RSS Feed
Jul 9

NOTW’s Paul McMullen Digs His Own Grave

Posted on Saturday, July 9, 2011 in culture, newspapers

Just watch the News of the World’s former Deputy Features Editor Paul McMullen defend phone hacking. Then watch former BBC Director General Greg Dyke and actor Steve Coogan rip him to shreds:


Dyke is right. This isn’t about a question of freedom of the press. Television journalism is regulated, and papers like the Guardian abide by the NUJ’s code of conduct – both manage to fulfil the functions civil society needs them to without any difficulties whatsoever. McMullen skirts over the fact which Dyke brings him back to: the press should not be free to engage in corruption with the police, criminality with private investigators and to damage (and often destroy) people’s lives. Why should the press be free to hack into a dead girl’s mobile phones and delete messages to make room for more anguished messages which they can then exploit? Should the press be free to engage in immoral practices which also interfere in police investigations? I think his behaviour is outrageous. Should they be able to pay police officers huge sums for information?
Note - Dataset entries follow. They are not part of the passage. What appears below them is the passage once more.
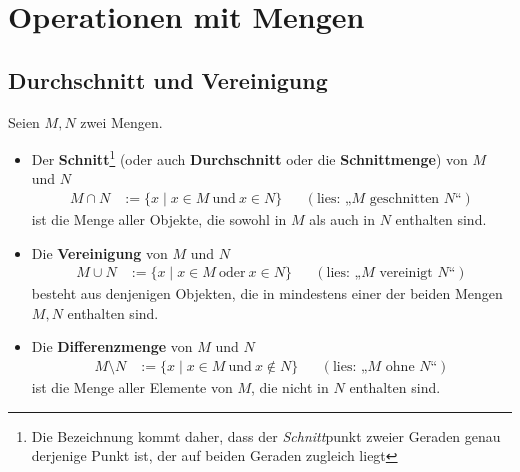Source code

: \section{Operationen mit Mengen}


\subsection*{Durchschnitt und Vereinigung}


\begin{de}      \label{def:capcup}
    Seien $M,N$ zwei Mengen.
    \begin{itemize}
        \item Der \textbf{Schnitt}\footnote{Die Bezeichnung kommt daher, dass der \emph{Schnitt}punkt zweier Geraden genau derjenige Punkt ist, der auf beiden Geraden zugleich liegt} (oder auch \textbf{Durchschnitt} oder die \textbf{Schnittmenge}) von $M$ und $N$ 
        \begin{align*}
            M \cap N & := \{x \mid x \in M\ \text{und}\ x \in N\} && (\text{lies: „$M$ geschnitten $N$“})
        \end{align*}
        ist die Menge aller Objekte, die sowohl in $M$ als auch in $N$ enthalten sind.
        \item Die \textbf{Vereinigung} von $M$ und $N$
        \begin{align*}
            M \cup N & := \{x \mid x \in M\ \text{oder}\ x \in N\} && (\text{lies: „$M$ vereinigt $N$“})
        \end{align*}
        besteht aus denjenigen Objekten, die in mindestens einer der beiden Mengen $M,N$ enthalten sind.
        \item Die \textbf{Differenzmenge} von $M$ und $N$
        \begin{align*}
            M \setminus N & := \{ x \mid x \in M \ \text{und}\ x \notin N \}  && (\text{lies: „$M$ ohne $N$“})
        \end{align*}
        ist die Menge aller Elemente von $M$, die nicht in $N$ enthalten sind.


\end{itemize}
\end{de}
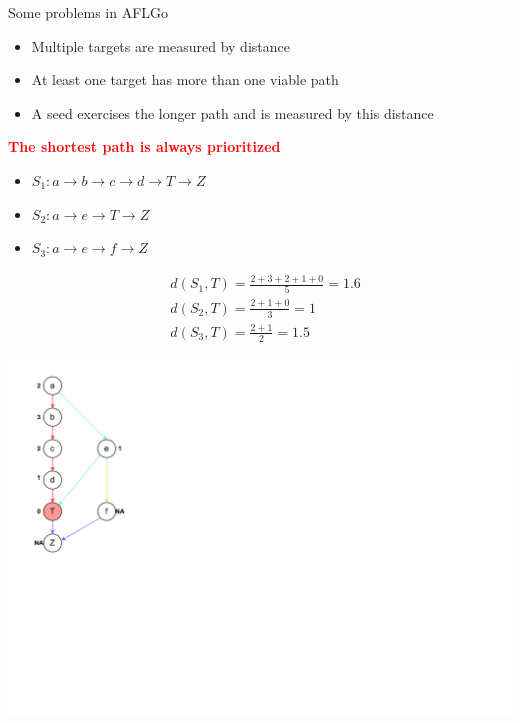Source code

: \documentclass[10pt,aspectratio=43]{beamer}
\begin{document}
\begin{frame}{Some problems in AFLGo}
{\begin{minipage}[t]{0.7\linewidth}
{                \begin{itemize}
                    \item  Multiple targets are measured by distance
                    \item  At least one target has more than one viable path
                    \item  A seed exercises the longer path and is measured by this distance
                \end{itemize} 
            }
            \textbf{\textcolor{red}{The shortest path is always prioritized}}
            {
                \begin{itemize}
                    \item $S_1:a \to b \to c \to d \to T \to Z$
                    \item $S_2:a \to e \to T \to Z$
                    \item $S_3:a \to e \to f \to Z$
                \end{itemize}
                \begin{align*}
                    &d(S_1,T)=\frac{2+3+2+1+0}{5}=1.6\\
                    &d(S_2,T)=\frac{2+1+0}{3}=1\\
                    &d(S_3,T)=\frac{2+1}{2}=1.5
                \end{align*}
            } 
        \end{minipage}
        \begin{minipage}[t]{0.28\linewidth}
            \vspace{0pt}
            \centering
            \includegraphics[width=0.9\linewidth]{pic/trace.pdf}
        \end{minipage}  
}
\end{frame}
\end{document}
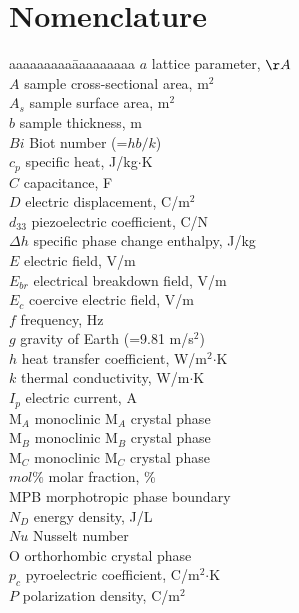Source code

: \chapter*{Nomenclature}

\begin{tabbing}
aaaaaaaaa\= aaaaaaaaa\kill
$a$ \>        lattice parameter, $\AA$\\
$A$ \>        sample cross-sectional area, m$^2$\\
$A_s$ \>        sample surface area, m$^2$\\
$b$ \>        sample thickness, m \\
$Bi$ \>       Biot number (=$hb/k$) \\
$c_p$ \>      specific heat, J/kg$\cdot$K\\
$C$ \>        capacitance, F \\
$D$ \>        electric displacement, C/m$^2$\\
$d_{33}$ \>   piezoelectric coefficient, C/N\\
$\Delta h$ \>  specific phase change enthalpy, J/kg\\
$E$ \>        electric field, V/m\\
$E_{br}$ \>    electrical breakdown field, V/m\\
$E_{c}$ \>    coercive electric field, V/m\\
$f$ \>        frequency, Hz\\
$g$ \>          gravity of Earth (=9.81 m/s$^2$) \\
$h$    \>     heat transfer coefficient, W/m$^{2}$$\cdot$K \\
$k$ \>        thermal conductivity, W/m$\cdot$K\\
$I_p$ \>      electric current, A\\
M$_A$ \>       monoclinic M$_A$ crystal phase \\
M$_B$ \>       monoclinic M$_B$ crystal phase \\
M$_C$ \>       monoclinic M$_C$ crystal phase \\
$mol\%$\>    molar fraction, \% \\
MPB \>         morphotropic phase boundary \\
$N_D$ \>      energy density, J/L\\
$Nu$ \>     Nusselt number \\
O \>       orthorhombic crystal phase \\
$p_c$ \>      pyroelectric coefficient, C/m$^2$$\cdot$K\\
$P$ \>        polarization density, C/m$^2$\\

\end{tabbing}
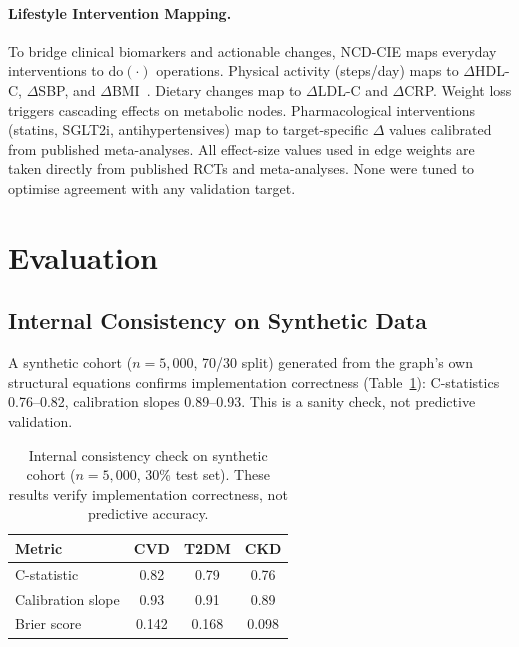 \documentclass[runningheads]{llncs}
\begin{document}
\paragraph{Lifestyle Intervention Mapping.}
To bridge clinical biomarkers and actionable changes, NCD-CIE maps
everyday interventions to $\mathrm{do}(\cdot)$ operations.
Physical activity (steps/day) maps to $\Delta$HDL-C, $\Delta$SBP,
and $\Delta$BMI~\cite{naci2018comparative}.
Dietary changes map to $\Delta$LDL-C and $\Delta$CRP\@.
Weight loss triggers cascading effects on metabolic nodes.
Pharmacological interventions (statins, SGLT2i, antihypertensives)
map to target-specific $\Delta$ values calibrated from published
meta-analyses.
All effect-size values used in edge weights are taken directly from
published RCTs and meta-analyses.
None were tuned to optimise agreement with any validation target.

\section{Evaluation}\label{sec:validation}

\subsection{Internal Consistency on Synthetic Data}\label{sec:synthetic}

A synthetic cohort ($n = 5{,}000$, 70/30 split) generated from the
graph's own structural equations confirms implementation correctness
(Table~\ref{tab:synthetic}): C-statistics 0.76--0.82, calibration
slopes 0.89--0.93.
This is a sanity check, not predictive validation.

\renewcommand{\arraystretch}{1.2}
\begin{table}[t]
\centering
\caption{Internal consistency check on synthetic cohort ($n = 5{,}000$,
30\% test set).  These results verify implementation correctness,
not predictive accuracy.}
\label{tab:synthetic}
\small
\begin{tabular}{@{}lccc@{}}
\toprule
\textbf{Metric} & \textbf{CVD} & \textbf{T2DM} & \textbf{CKD} \\
\midrule
C-statistic        & 0.82 & 0.79 & 0.76 \\
Calibration slope  & 0.93 & 0.91 & 0.89 \\
Brier score        & 0.142 & 0.168 & 0.098 \\
\bottomrule
\end{tabular}
\end{table}
\renewcommand{\arraystretch}{1.0}
\end{document}
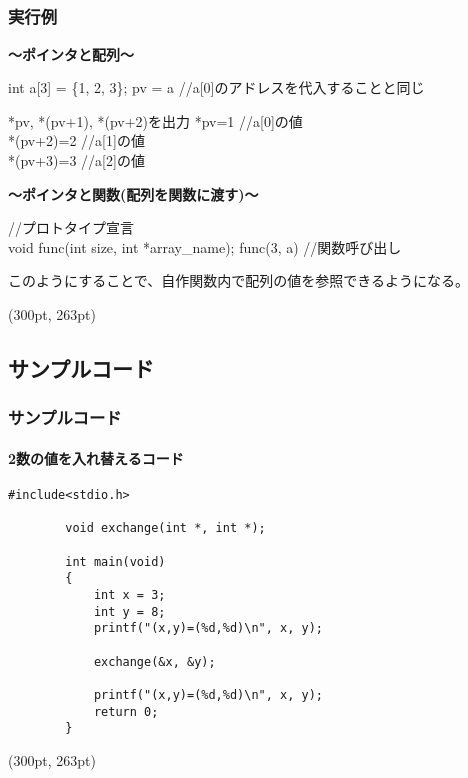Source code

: \documentclass[dvipdfmx]{beamer}
\begin{document}
\subsection{}
\begin{frame}[t, fragile]
    \frametitle{実行例}
    \textbf{～ポインタと配列～}
    \begin{block}{int a[3] = \{1, 2, 3\};}
        pv = a //a[0]のアドレスを代入することと同じ
    \end{block}
    \begin{block}{*pv, *(pv+1), *(pv+2)を出力}
        *pv=1       //a[0]の値\\
        *(pv+2)=2   //a[1]の値\\
        *(pv+3)=3   //a[2]の値
    \end{block}
    \textbf{～ポインタと関数(配列を関数に渡す)～}
    \begin{block}{//プロトタイプ宣言\\
        void func(int size, int *array\_name);}
        func(3, a) //関数呼び出し
    \end{block}
    このようにすることで、自作関数内で配列の値を参照できるようになる。
    \begin{textblock*}{0.3\linewidth}(300pt, 263pt)
        \space
    \end{textblock*}
\end{frame}

\subsection{サンプルコード}
\begin{frame}[t, fragile]
    \frametitle{サンプルコード}
    \framesubtitle{2数の値を入れ替えるコード}
    \begin{lstlisting}[gobble=8, caption=pra\_pointer1.c]
        #include<stdio.h>

        void exchange(int *, int *);

        int main(void)
        {
            int x = 3;
            int y = 8;
            printf("(x,y)=(%d,%d)\n", x, y);

            exchange(&x, &y);
            
            printf("(x,y)=(%d,%d)\n", x, y);
            return 0;
        }
    \end{lstlisting}
    \begin{textblock*}{0.3\linewidth}(300pt, 263pt)
        \space
    \end{textblock*}
\end{frame}
\end{document}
Let’s remember as well that we don’t have a free press anyway. Our media is owned by increasingly few people, and our papers by even fewer – the playing field has been skewed horribly by the Tories and Labour alike, in the name of currying favour with tabloids, who they felt could win them elections. Regulating the tabloids which behave in an immoral and criminal way isn’t at all interfering with the freedom of the press – the responsible elements of said press are already abiding by regulation which helps the press. I hope attention moves on before terribly long to the HateMail and others (read page 9).